→ INPUT MATERIAL
----------------------------------------

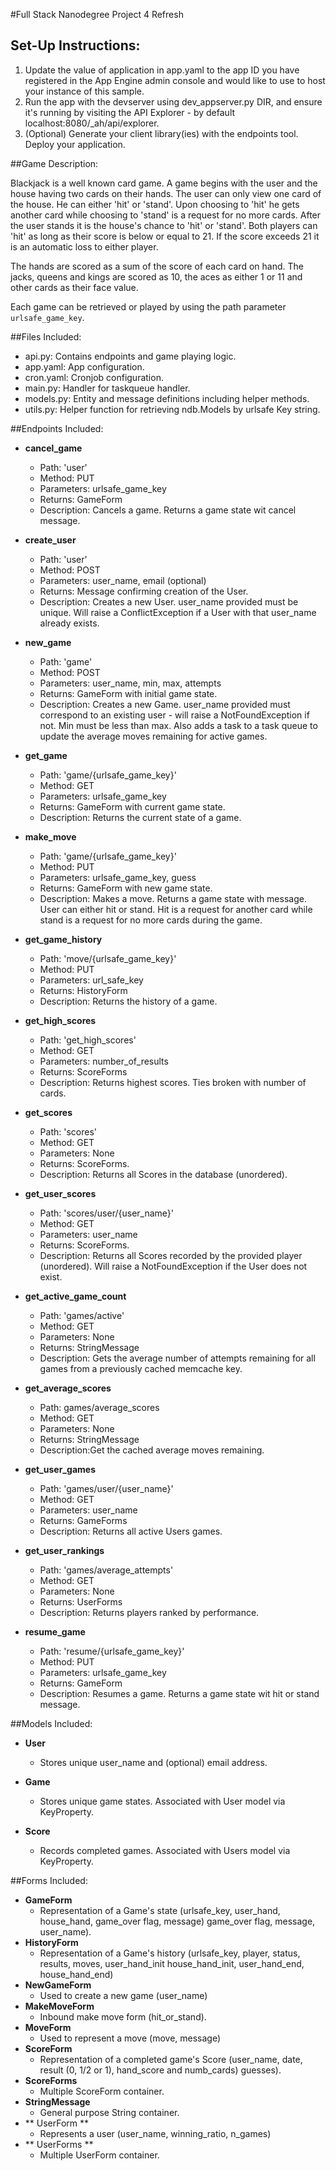 #Full Stack Nanodegree Project 4 Refresh

## Set-Up Instructions:
1.  Update the value of application in app.yaml to the app ID you have registered
 in the App Engine admin console and would like to use to host your instance of this sample.
1.  Run the app with the devserver using dev_appserver.py DIR, and ensure it's
 running by visiting the API Explorer - by default localhost:8080/_ah/api/explorer.
1.  (Optional) Generate your client library(ies) with the endpoints tool.
 Deploy your application.
 
 
 
##Game Description:

Blackjack is a well known card game. A game begins with the user and the house 
having two cards on their hands. The user can only view one card of the house. 
He can either 'hit' or 'stand'. Upon choosing to 'hit' he gets another card while
choosing to 'stand' is a request for no more cards. After the user stands it is the 
house's chance to 'hit' or 'stand'. Both players can 'hit' as long as their score 
is below or equal to 21. If the score exceeds 21 it is an automatic loss to either 
player. 

The hands are scored as a sum of the score of each card on hand. The jacks, queens and 
kings are scored as 10, the aces as either 1 or 11 and other cards as their face value.


Each game can be retrieved or played by using the path parameter `urlsafe_game_key`.

##Files Included:
 - api.py: Contains endpoints and game playing logic.
 - app.yaml: App configuration.
 - cron.yaml: Cronjob configuration.
 - main.py: Handler for taskqueue handler.
 - models.py: Entity and message definitions including helper methods.
 - utils.py: Helper function for retrieving ndb.Models by urlsafe Key string.

##Endpoints Included:
 - **cancel_game**
   - Path: 'user'
    - Method: PUT
    - Parameters: urlsafe_game_key
    - Returns: GameForm
    - Description: Cancels a game. Returns a game state wit cancel message.

 - **create_user**
    - Path: 'user'
    - Method: POST
    - Parameters: user_name, email (optional)
    - Returns: Message confirming creation of the User.
    - Description: Creates a new User. user_name provided must be unique. Will 
    raise a ConflictException if a User with that user_name already exists.
    
 - **new_game**
    - Path: 'game'
    - Method: POST
    - Parameters: user_name, min, max, attempts
    - Returns: GameForm with initial game state.
    - Description: Creates a new Game. user_name provided must correspond to an
    existing user - will raise a NotFoundException if not. Min must be less than
    max. Also adds a task to a task queue to update the average moves remaining
    for active games.
     
 - **get_game**
    - Path: 'game/{urlsafe_game_key}'
    - Method: GET
    - Parameters: urlsafe_game_key
    - Returns: GameForm with current game state.
    - Description: Returns the current state of a game.
    
 - **make_move**
    - Path: 'game/{urlsafe_game_key}'
    - Method: PUT
    - Parameters: urlsafe_game_key, guess
    - Returns: GameForm with new game state.
    - Description: Makes a move. Returns a game state with message. User can either hit or stand. Hit is a request for another card while stand is a request for no more cards during the game.
 - **get_game_history**
    - Path: 'move/{urlsafe_game_key}'
    - Method: PUT
    - Parameters: url_safe_key  
    - Returns: HistoryForm
    - Description: Returns the history of a game.
 - **get_high_scores**
    - Path: 'get_high_scores'
    - Method: GET
    - Parameters: number_of_results
    - Returns: ScoreForms
    - Description: Returns highest scores. Ties broken with number of cards.
 - **get_scores**
    - Path: 'scores'
    - Method: GET
    - Parameters: None
    - Returns: ScoreForms.
    - Description: Returns all Scores in the database (unordered).
    
 - **get_user_scores**
    - Path: 'scores/user/{user_name}'
    - Method: GET
    - Parameters: user_name
    - Returns: ScoreForms. 
    - Description: Returns all Scores recorded by the provided player (unordered).
    Will raise a NotFoundException if the User does not exist.
    
 - **get_active_game_count**
    - Path: 'games/active'
    - Method: GET
    - Parameters: None
    - Returns: StringMessage
    - Description: Gets the average number of attempts remaining for all games
    from a previously cached memcache key.
- **get_average_scores**
   - Path: games/average_scores
   - Method: GET
   - Parameters: None
   - Returns: StringMessage
   - Description:Get the cached average moves remaining. 
- **get_user_games**
   - Path: 'games/user/{user_name}'
   - Method: GET
   - Parameters: user_name
   - Returns: GameForms
   - Description: Returns all active Users games.
- **get_user_rankings**
   - Path: 'games/average_attempts'
   - Method: GET
   - Parameters: None
   - Returns: UserForms
   - Description: Returns players ranked by performance.
- **resume_game**
   - Path: 'resume/{urlsafe_game_key}'
   - Method: PUT
   - Parameters: urlsafe_game_key
   - Returns: GameForm
   - Description: Resumes a game. Returns a game state wit hit or stand message.

##Models Included:
 - **User**
    - Stores unique user_name and (optional) email address.
    
 - **Game**
    - Stores unique game states. Associated with User model via KeyProperty.
    
 - **Score**
    - Records completed games. Associated with Users model via KeyProperty.
    
##Forms Included:
 - **GameForm**
    - Representation of a Game's state (urlsafe_key, user_hand, house_hand, game_over flag, message)
    game_over flag, message, user_name).
 - **HistoryForm**
    - Representation of a Game's history (urlsafe_key, player, status, results, moves, user_hand_init house_hand_init, user_hand_end, house_hand_end)
 - **NewGameForm**
    - Used to create a new game (user_name)
 - **MakeMoveForm**
    - Inbound make move form (hit_or_stand).
 - **MoveForm**
    - Used to represent a move (move, message)
 - **ScoreForm**
    - Representation of a completed game's Score (user_name, date, result (0, 1/2 or 1), hand_score and numb_cards)
    guesses).
 - **ScoreForms**
    - Multiple ScoreForm container.
 - **StringMessage**
    - General purpose String container.
 - ** UserForm **
    - Represents a user (user_name, winning_ratio, n_games)
 - ** UserForms **
    - Multiple UserForm container.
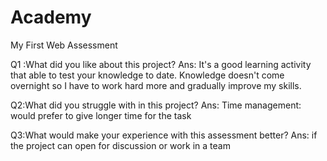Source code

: # Academy

My First Web Assessment

Q1 :What did you like about this project? Ans: It's a good learning activity that able to test your knowledge to date. Knowledge doesn't come overnight so I have to work hard more and gradually improve my skills.

Q2:What did you struggle with in this project? Ans: Time management: would prefer to give longer time for the task

Q3:What would make your experience with this assessment better? Ans: if the project can open for discussion or work in a team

----------------------------------------

→ WORK REQUEST
From the entries above, copy every line that holds the word "while".

→ ANSWER TO THIS PROBLEM
He can either 'hit' or 'stand'. Upon choosing to 'hit' he gets another card while
    - Description: Makes a move. Returns a game state with message. User can either hit or stand. Hit is a request for another card while stand is a request for no more cards during the game.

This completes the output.